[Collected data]
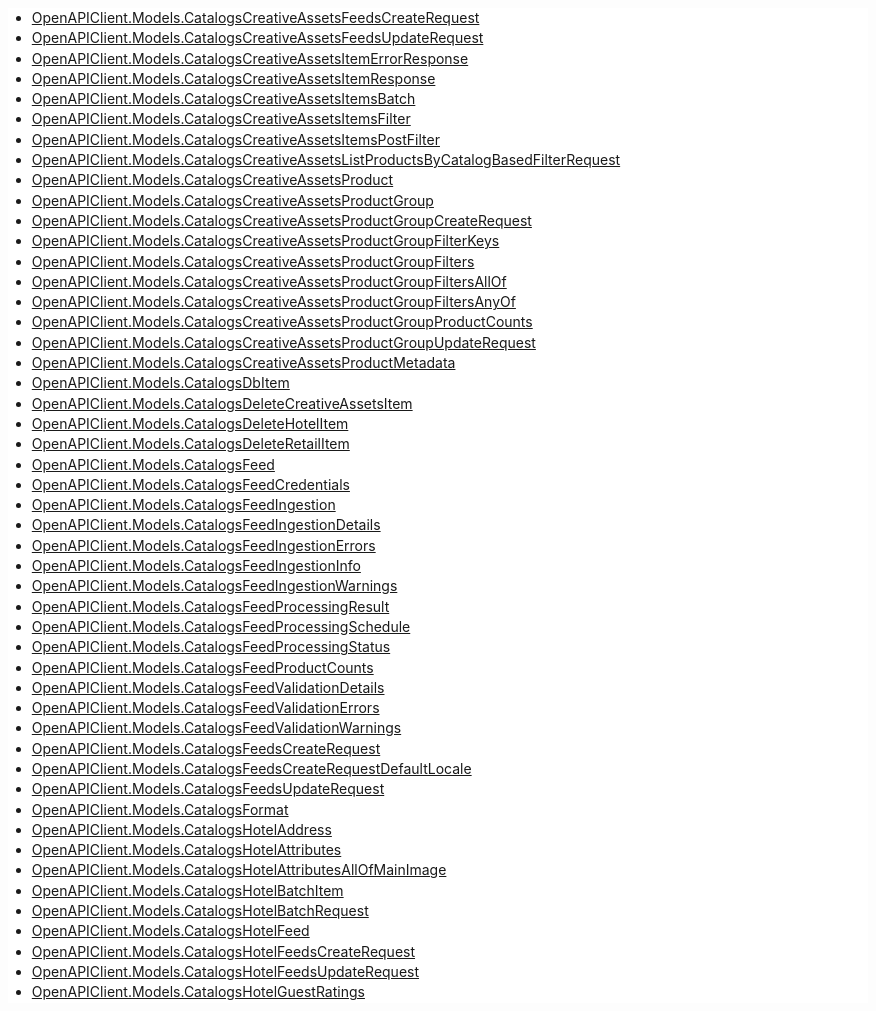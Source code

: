 - [OpenAPIClient.Models.CatalogsCreativeAssetsFeedsCreateRequest](CatalogsCreativeAssetsFeedsCreateRequest.md)
 - [OpenAPIClient.Models.CatalogsCreativeAssetsFeedsUpdateRequest](CatalogsCreativeAssetsFeedsUpdateRequest.md)
 - [OpenAPIClient.Models.CatalogsCreativeAssetsItemErrorResponse](CatalogsCreativeAssetsItemErrorResponse.md)
 - [OpenAPIClient.Models.CatalogsCreativeAssetsItemResponse](CatalogsCreativeAssetsItemResponse.md)
 - [OpenAPIClient.Models.CatalogsCreativeAssetsItemsBatch](CatalogsCreativeAssetsItemsBatch.md)
 - [OpenAPIClient.Models.CatalogsCreativeAssetsItemsFilter](CatalogsCreativeAssetsItemsFilter.md)
 - [OpenAPIClient.Models.CatalogsCreativeAssetsItemsPostFilter](CatalogsCreativeAssetsItemsPostFilter.md)
 - [OpenAPIClient.Models.CatalogsCreativeAssetsListProductsByCatalogBasedFilterRequest](CatalogsCreativeAssetsListProductsByCatalogBasedFilterRequest.md)
 - [OpenAPIClient.Models.CatalogsCreativeAssetsProduct](CatalogsCreativeAssetsProduct.md)
 - [OpenAPIClient.Models.CatalogsCreativeAssetsProductGroup](CatalogsCreativeAssetsProductGroup.md)
 - [OpenAPIClient.Models.CatalogsCreativeAssetsProductGroupCreateRequest](CatalogsCreativeAssetsProductGroupCreateRequest.md)
 - [OpenAPIClient.Models.CatalogsCreativeAssetsProductGroupFilterKeys](CatalogsCreativeAssetsProductGroupFilterKeys.md)
 - [OpenAPIClient.Models.CatalogsCreativeAssetsProductGroupFilters](CatalogsCreativeAssetsProductGroupFilters.md)
 - [OpenAPIClient.Models.CatalogsCreativeAssetsProductGroupFiltersAllOf](CatalogsCreativeAssetsProductGroupFiltersAllOf.md)
 - [OpenAPIClient.Models.CatalogsCreativeAssetsProductGroupFiltersAnyOf](CatalogsCreativeAssetsProductGroupFiltersAnyOf.md)
 - [OpenAPIClient.Models.CatalogsCreativeAssetsProductGroupProductCounts](CatalogsCreativeAssetsProductGroupProductCounts.md)
 - [OpenAPIClient.Models.CatalogsCreativeAssetsProductGroupUpdateRequest](CatalogsCreativeAssetsProductGroupUpdateRequest.md)
 - [OpenAPIClient.Models.CatalogsCreativeAssetsProductMetadata](CatalogsCreativeAssetsProductMetadata.md)
 - [OpenAPIClient.Models.CatalogsDbItem](CatalogsDbItem.md)
 - [OpenAPIClient.Models.CatalogsDeleteCreativeAssetsItem](CatalogsDeleteCreativeAssetsItem.md)
 - [OpenAPIClient.Models.CatalogsDeleteHotelItem](CatalogsDeleteHotelItem.md)
 - [OpenAPIClient.Models.CatalogsDeleteRetailItem](CatalogsDeleteRetailItem.md)
 - [OpenAPIClient.Models.CatalogsFeed](CatalogsFeed.md)
 - [OpenAPIClient.Models.CatalogsFeedCredentials](CatalogsFeedCredentials.md)
 - [OpenAPIClient.Models.CatalogsFeedIngestion](CatalogsFeedIngestion.md)
 - [OpenAPIClient.Models.CatalogsFeedIngestionDetails](CatalogsFeedIngestionDetails.md)
 - [OpenAPIClient.Models.CatalogsFeedIngestionErrors](CatalogsFeedIngestionErrors.md)
 - [OpenAPIClient.Models.CatalogsFeedIngestionInfo](CatalogsFeedIngestionInfo.md)
 - [OpenAPIClient.Models.CatalogsFeedIngestionWarnings](CatalogsFeedIngestionWarnings.md)
 - [OpenAPIClient.Models.CatalogsFeedProcessingResult](CatalogsFeedProcessingResult.md)
 - [OpenAPIClient.Models.CatalogsFeedProcessingSchedule](CatalogsFeedProcessingSchedule.md)
 - [OpenAPIClient.Models.CatalogsFeedProcessingStatus](CatalogsFeedProcessingStatus.md)
 - [OpenAPIClient.Models.CatalogsFeedProductCounts](CatalogsFeedProductCounts.md)
 - [OpenAPIClient.Models.CatalogsFeedValidationDetails](CatalogsFeedValidationDetails.md)
 - [OpenAPIClient.Models.CatalogsFeedValidationErrors](CatalogsFeedValidationErrors.md)
 - [OpenAPIClient.Models.CatalogsFeedValidationWarnings](CatalogsFeedValidationWarnings.md)
 - [OpenAPIClient.Models.CatalogsFeedsCreateRequest](CatalogsFeedsCreateRequest.md)
 - [OpenAPIClient.Models.CatalogsFeedsCreateRequestDefaultLocale](CatalogsFeedsCreateRequestDefaultLocale.md)
 - [OpenAPIClient.Models.CatalogsFeedsUpdateRequest](CatalogsFeedsUpdateRequest.md)
 - [OpenAPIClient.Models.CatalogsFormat](CatalogsFormat.md)
 - [OpenAPIClient.Models.CatalogsHotelAddress](CatalogsHotelAddress.md)
 - [OpenAPIClient.Models.CatalogsHotelAttributes](CatalogsHotelAttributes.md)
 - [OpenAPIClient.Models.CatalogsHotelAttributesAllOfMainImage](CatalogsHotelAttributesAllOfMainImage.md)
 - [OpenAPIClient.Models.CatalogsHotelBatchItem](CatalogsHotelBatchItem.md)
 - [OpenAPIClient.Models.CatalogsHotelBatchRequest](CatalogsHotelBatchRequest.md)
 - [OpenAPIClient.Models.CatalogsHotelFeed](CatalogsHotelFeed.md)
 - [OpenAPIClient.Models.CatalogsHotelFeedsCreateRequest](CatalogsHotelFeedsCreateRequest.md)
 - [OpenAPIClient.Models.CatalogsHotelFeedsUpdateRequest](CatalogsHotelFeedsUpdateRequest.md)
 - [OpenAPIClient.Models.CatalogsHotelGuestRatings](CatalogsHotelGuestRatings.md)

## [How to complete this task]
Every record above must be printed exactly, except for its images.

## [Response area]
Source code

: - [OpenAPIClient.Models.CatalogsCreativeAssetsFeedsCreateRequest](CatalogsCreativeAssetsFeedsCreateRequest.md)
 - [OpenAPIClient.Models.CatalogsCreativeAssetsFeedsUpdateRequest](CatalogsCreativeAssetsFeedsUpdateRequest.md)
 - [OpenAPIClient.Models.CatalogsCreativeAssetsItemErrorResponse](CatalogsCreativeAssetsItemErrorResponse.md)
 - [OpenAPIClient.Models.CatalogsCreativeAssetsItemResponse](CatalogsCreativeAssetsItemResponse.md)
 - [OpenAPIClient.Models.CatalogsCreativeAssetsItemsBatch](CatalogsCreativeAssetsItemsBatch.md)
 - [OpenAPIClient.Models.CatalogsCreativeAssetsItemsFilter](CatalogsCreativeAssetsItemsFilter.md)
 - [OpenAPIClient.Models.CatalogsCreativeAssetsItemsPostFilter](CatalogsCreativeAssetsItemsPostFilter.md)
 - [OpenAPIClient.Models.CatalogsCreativeAssetsListProductsByCatalogBasedFilterRequest](CatalogsCreativeAssetsListProductsByCatalogBasedFilterRequest.md)
 - [OpenAPIClient.Models.CatalogsCreativeAssetsProduct](CatalogsCreativeAssetsProduct.md)
 - [OpenAPIClient.Models.CatalogsCreativeAssetsProductGroup](CatalogsCreativeAssetsProductGroup.md)
 - [OpenAPIClient.Models.CatalogsCreativeAssetsProductGroupCreateRequest](CatalogsCreativeAssetsProductGroupCreateRequest.md)
 - [OpenAPIClient.Models.CatalogsCreativeAssetsProductGroupFilterKeys](CatalogsCreativeAssetsProductGroupFilterKeys.md)
 - [OpenAPIClient.Models.CatalogsCreativeAssetsProductGroupFilters](CatalogsCreativeAssetsProductGroupFilters.md)
 - [OpenAPIClient.Models.CatalogsCreativeAssetsProductGroupFiltersAllOf](CatalogsCreativeAssetsProductGroupFiltersAllOf.md)
 - [OpenAPIClient.Models.CatalogsCreativeAssetsProductGroupFiltersAnyOf](CatalogsCreativeAssetsProductGroupFiltersAnyOf.md)
 - [OpenAPIClient.Models.CatalogsCreativeAssetsProductGroupProductCounts](CatalogsCreativeAssetsProductGroupProductCounts.md)
 - [OpenAPIClient.Models.CatalogsCreativeAssetsProductGroupUpdateRequest](CatalogsCreativeAssetsProductGroupUpdateRequest.md)
 - [OpenAPIClient.Models.CatalogsCreativeAssetsProductMetadata](CatalogsCreativeAssetsProductMetadata.md)
 - [OpenAPIClient.Models.CatalogsDbItem](CatalogsDbItem.md)
 - [OpenAPIClient.Models.CatalogsDeleteCreativeAssetsItem](CatalogsDeleteCreativeAssetsItem.md)
 - [OpenAPIClient.Models.CatalogsDeleteHotelItem](CatalogsDeleteHotelItem.md)
 - [OpenAPIClient.Models.CatalogsDeleteRetailItem](CatalogsDeleteRetailItem.md)
 - [OpenAPIClient.Models.CatalogsFeed](CatalogsFeed.md)
 - [OpenAPIClient.Models.CatalogsFeedCredentials](CatalogsFeedCredentials.md)
 - [OpenAPIClient.Models.CatalogsFeedIngestion](CatalogsFeedIngestion.md)
 - [OpenAPIClient.Models.CatalogsFeedIngestionDetails](CatalogsFeedIngestionDetails.md)
 - [OpenAPIClient.Models.CatalogsFeedIngestionErrors](CatalogsFeedIngestionErrors.md)
 - [OpenAPIClient.Models.CatalogsFeedIngestionInfo](CatalogsFeedIngestionInfo.md)
 - [OpenAPIClient.Models.CatalogsFeedIngestionWarnings](CatalogsFeedIngestionWarnings.md)
 - [OpenAPIClient.Models.CatalogsFeedProcessingResult](CatalogsFeedProcessingResult.md)
 - [OpenAPIClient.Models.CatalogsFeedProcessingSchedule](CatalogsFeedProcessingSchedule.md)
 - [OpenAPIClient.Models.CatalogsFeedProcessingStatus](CatalogsFeedProcessingStatus.md)
 - [OpenAPIClient.Models.CatalogsFeedProductCounts](CatalogsFeedProductCounts.md)
 - [OpenAPIClient.Models.CatalogsFeedValidationDetails](CatalogsFeedValidationDetails.md)
 - [OpenAPIClient.Models.CatalogsFeedValidationErrors](CatalogsFeedValidationErrors.md)
 - [OpenAPIClient.Models.CatalogsFeedValidationWarnings](CatalogsFeedValidationWarnings.md)
 - [OpenAPIClient.Models.CatalogsFeedsCreateRequest](CatalogsFeedsCreateRequest.md)
 - [OpenAPIClient.Models.CatalogsFeedsCreateRequestDefaultLocale](CatalogsFeedsCreateRequestDefaultLocale.md)
 - [OpenAPIClient.Models.CatalogsFeedsUpdateRequest](CatalogsFeedsUpdateRequest.md)
 - [OpenAPIClient.Models.CatalogsFormat](CatalogsFormat.md)
 - [OpenAPIClient.Models.CatalogsHotelAddress](CatalogsHotelAddress.md)
 - [OpenAPIClient.Models.CatalogsHotelAttributes](CatalogsHotelAttributes.md)
 - [OpenAPIClient.Models.CatalogsHotelAttributesAllOfMainImage](CatalogsHotelAttributesAllOfMainImage.md)
 - [OpenAPIClient.Models.CatalogsHotelBatchItem](CatalogsHotelBatchItem.md)
 - [OpenAPIClient.Models.CatalogsHotelBatchRequest](CatalogsHotelBatchRequest.md)
 - [OpenAPIClient.Models.CatalogsHotelFeed](CatalogsHotelFeed.md)
 - [OpenAPIClient.Models.CatalogsHotelFeedsCreateRequest](CatalogsHotelFeedsCreateRequest.md)
 - [OpenAPIClient.Models.CatalogsHotelFeedsUpdateRequest](CatalogsHotelFeedsUpdateRequest.md)
 - [OpenAPIClient.Models.CatalogsHotelGuestRatings](CatalogsHotelGuestRatings.md)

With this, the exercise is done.